He pulled the hat up to his mouth and bit firmly on the brim, using his free hand to reach for her other arm. It was a toiling bit of work, but with two limbs balancing the weight, Laura had a moment of relaxation.

"Just hold on, Hershel, I'll try to…pull you up…"

He grunted and shook his head furiously, the hat flopping as his neck turned left and right.

"Ehnn uhn!"

"I can't understand you, stop grunting and growling! If you just hold on I'll—what…what are you doing?!"
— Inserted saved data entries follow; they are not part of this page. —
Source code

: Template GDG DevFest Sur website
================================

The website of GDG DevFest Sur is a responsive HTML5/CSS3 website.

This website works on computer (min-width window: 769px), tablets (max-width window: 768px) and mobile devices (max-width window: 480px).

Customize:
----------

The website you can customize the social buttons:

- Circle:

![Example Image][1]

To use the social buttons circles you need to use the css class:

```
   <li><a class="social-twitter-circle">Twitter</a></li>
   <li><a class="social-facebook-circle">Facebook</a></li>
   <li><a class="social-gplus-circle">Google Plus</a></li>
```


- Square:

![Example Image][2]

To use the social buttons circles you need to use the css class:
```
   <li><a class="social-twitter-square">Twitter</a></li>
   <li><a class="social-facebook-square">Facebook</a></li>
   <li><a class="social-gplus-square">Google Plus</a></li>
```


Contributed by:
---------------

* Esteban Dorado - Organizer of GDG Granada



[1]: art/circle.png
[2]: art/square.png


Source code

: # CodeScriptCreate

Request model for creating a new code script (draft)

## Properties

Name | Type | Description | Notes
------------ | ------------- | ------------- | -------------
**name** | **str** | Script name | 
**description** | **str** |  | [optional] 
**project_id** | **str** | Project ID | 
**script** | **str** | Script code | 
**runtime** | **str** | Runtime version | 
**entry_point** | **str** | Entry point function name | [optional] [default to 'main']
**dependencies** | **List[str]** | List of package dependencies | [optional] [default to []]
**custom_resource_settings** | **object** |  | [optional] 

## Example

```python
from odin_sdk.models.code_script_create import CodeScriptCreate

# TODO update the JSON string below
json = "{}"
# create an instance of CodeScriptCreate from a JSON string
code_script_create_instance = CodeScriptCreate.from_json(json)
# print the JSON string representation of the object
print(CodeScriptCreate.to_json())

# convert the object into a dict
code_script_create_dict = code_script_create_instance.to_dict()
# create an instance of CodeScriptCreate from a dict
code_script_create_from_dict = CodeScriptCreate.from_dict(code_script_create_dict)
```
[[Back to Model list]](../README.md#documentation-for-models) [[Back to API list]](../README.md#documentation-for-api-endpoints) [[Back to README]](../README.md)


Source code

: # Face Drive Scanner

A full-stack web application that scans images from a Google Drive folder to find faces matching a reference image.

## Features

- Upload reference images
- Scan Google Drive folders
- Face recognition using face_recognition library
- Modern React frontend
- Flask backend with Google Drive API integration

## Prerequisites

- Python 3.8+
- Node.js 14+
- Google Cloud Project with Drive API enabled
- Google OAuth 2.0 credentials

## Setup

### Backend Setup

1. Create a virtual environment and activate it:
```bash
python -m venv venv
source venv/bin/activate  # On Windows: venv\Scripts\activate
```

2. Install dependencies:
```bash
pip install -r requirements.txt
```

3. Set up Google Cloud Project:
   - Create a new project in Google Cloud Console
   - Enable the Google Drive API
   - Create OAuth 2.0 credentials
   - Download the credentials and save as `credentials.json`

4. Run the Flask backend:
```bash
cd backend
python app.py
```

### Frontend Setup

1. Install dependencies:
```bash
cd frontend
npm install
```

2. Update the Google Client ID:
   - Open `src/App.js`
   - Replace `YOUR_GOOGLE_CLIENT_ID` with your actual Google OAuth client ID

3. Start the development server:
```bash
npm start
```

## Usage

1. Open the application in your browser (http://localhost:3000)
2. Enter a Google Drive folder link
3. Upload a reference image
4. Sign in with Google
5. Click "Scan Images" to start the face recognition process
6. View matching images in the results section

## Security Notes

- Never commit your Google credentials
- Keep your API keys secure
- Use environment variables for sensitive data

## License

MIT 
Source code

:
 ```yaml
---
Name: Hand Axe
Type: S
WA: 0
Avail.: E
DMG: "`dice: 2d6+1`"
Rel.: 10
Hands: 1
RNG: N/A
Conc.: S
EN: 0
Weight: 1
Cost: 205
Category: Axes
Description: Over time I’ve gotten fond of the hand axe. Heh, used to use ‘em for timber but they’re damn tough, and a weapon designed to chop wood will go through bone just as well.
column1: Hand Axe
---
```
He began swinging like a pendulum again, this time perpendicular to the metal ramp, out towards the void, back towards the wall and the scaffolding. Thrusting his hips, his weight forcing him to oscillate back and forth, his goal became terrifyingly clear.

"NO!" Laura screamed, the echo bouncing about. "That's suicide! You can't mean to jump down to the next level!"

Of course, with hat in mouth, the Professor said nothing, but simply looked up and confirmed her fears. He swung harder.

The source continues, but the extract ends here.